A Quick Supplement

Robert J. Hansen rjh at sixdemonbag.org
Tue Jul 18 15:36:39 CEST 2017

> Have you ever asked Werner about what he thinks about "ease" of
> backing up?"

I have made these observations before, yes.

> While it would be nice if it were easier to be able to back up easily
> as you're suggesting, shouldn't the focus of GnuPG be on security?

This *is* a security issue.

Some versions of GnuPG use a file called "random_seed", for instance.
This file contains material for seeding a random number generator, and
for that reason it must not be backed up or shared between computers: if
the file doesn't exist it'll be recreated, but if it does... then you've
just reused RNG seeds on two different computers, which has the
potential to dramatically reduce the cryptographic security of the code.
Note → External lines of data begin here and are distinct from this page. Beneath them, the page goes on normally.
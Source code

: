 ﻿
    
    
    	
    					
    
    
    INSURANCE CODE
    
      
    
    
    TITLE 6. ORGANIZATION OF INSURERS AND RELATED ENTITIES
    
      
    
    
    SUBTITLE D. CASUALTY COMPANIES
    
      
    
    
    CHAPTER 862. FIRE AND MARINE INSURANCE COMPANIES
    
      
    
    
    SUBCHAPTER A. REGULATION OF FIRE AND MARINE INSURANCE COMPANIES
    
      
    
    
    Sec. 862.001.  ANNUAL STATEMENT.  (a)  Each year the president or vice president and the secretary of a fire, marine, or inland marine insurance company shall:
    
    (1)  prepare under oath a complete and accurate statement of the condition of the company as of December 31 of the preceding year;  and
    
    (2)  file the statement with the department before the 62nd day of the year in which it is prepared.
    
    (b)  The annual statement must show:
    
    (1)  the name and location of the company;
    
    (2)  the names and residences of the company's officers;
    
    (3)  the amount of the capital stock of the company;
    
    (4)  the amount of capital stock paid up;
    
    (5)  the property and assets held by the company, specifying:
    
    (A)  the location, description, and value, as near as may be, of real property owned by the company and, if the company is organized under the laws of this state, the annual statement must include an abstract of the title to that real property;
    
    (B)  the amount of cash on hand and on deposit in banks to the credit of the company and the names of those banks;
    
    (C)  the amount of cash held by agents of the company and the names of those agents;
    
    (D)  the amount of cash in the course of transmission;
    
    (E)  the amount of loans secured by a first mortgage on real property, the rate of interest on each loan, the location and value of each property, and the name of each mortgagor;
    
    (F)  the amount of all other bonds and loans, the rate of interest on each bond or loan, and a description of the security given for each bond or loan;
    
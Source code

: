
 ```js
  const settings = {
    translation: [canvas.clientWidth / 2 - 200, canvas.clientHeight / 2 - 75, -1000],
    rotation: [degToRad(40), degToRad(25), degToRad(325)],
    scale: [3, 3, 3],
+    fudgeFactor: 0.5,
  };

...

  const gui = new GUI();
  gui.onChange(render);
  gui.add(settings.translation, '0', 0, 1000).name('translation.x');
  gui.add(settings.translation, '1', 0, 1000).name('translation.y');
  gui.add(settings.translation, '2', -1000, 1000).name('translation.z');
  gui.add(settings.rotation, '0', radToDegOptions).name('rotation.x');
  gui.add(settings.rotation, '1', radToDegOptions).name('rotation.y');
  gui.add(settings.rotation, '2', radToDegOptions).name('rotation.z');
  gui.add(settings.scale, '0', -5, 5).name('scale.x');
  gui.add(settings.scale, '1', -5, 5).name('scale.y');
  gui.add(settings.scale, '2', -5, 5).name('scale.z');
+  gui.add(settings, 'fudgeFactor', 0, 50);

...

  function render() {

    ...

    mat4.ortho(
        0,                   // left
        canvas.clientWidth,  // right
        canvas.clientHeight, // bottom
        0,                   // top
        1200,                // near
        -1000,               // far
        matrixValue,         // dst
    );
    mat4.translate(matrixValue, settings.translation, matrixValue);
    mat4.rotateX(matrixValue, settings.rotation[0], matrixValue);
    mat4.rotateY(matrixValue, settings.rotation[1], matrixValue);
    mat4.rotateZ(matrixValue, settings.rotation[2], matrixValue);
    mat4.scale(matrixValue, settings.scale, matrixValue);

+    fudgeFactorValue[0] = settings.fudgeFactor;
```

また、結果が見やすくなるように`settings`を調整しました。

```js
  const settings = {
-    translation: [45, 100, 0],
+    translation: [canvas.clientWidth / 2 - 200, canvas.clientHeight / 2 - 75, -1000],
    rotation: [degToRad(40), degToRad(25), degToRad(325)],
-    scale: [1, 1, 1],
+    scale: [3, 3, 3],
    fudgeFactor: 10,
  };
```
If you don't make it easy to back up keys, people won't back up their
keys.  Then, any minor disaster has the possibility of irreparably
wrecking their keys and the Web of Trust connections they've carefully
created.  Disaster recovery is an important part of security, too.

> Werner's company has working for it someone working on Enigmail, which
> lets you do key management, including importing and exporting.

Click Enigmail -> About and see if you spot any familiar names there.
Maybe Enigmail's usability guy, who's had to wrestle with the problems
of importing and exporting keyrings, will have some interesting
thoughts.  :)

> Werner Koch co-founded Free Software Foundation Europe.

So?  He could've been the first man to walk on Mars: it would have no
bearing on whether the difficulty of backing up keyrings is a problem
that needs to be addressed.

> Everyone has the opportunity to make GnuPG better, see the following
> link...

Yep.  Sections 3.8, 3.9, and 3.10 of the FAQ mention this.  You might
also want to check out section 1.2.  It's a pretty good FAQ; someone
clearly put a lot of work into it.  :)


I do not contribute code to GnuPG -- I could: I'm a fairly good C
cryptographic engineer with a strong security background.  However, once
upon a time I worked on U.S. government contracts, so it's best for the
GnuPG project if I don't contribute code.  I still find other ways to
contribute, whether that means non-core code contributions (Sherpa),
documentation (the FAQ), usability issues (Enigmail), etc.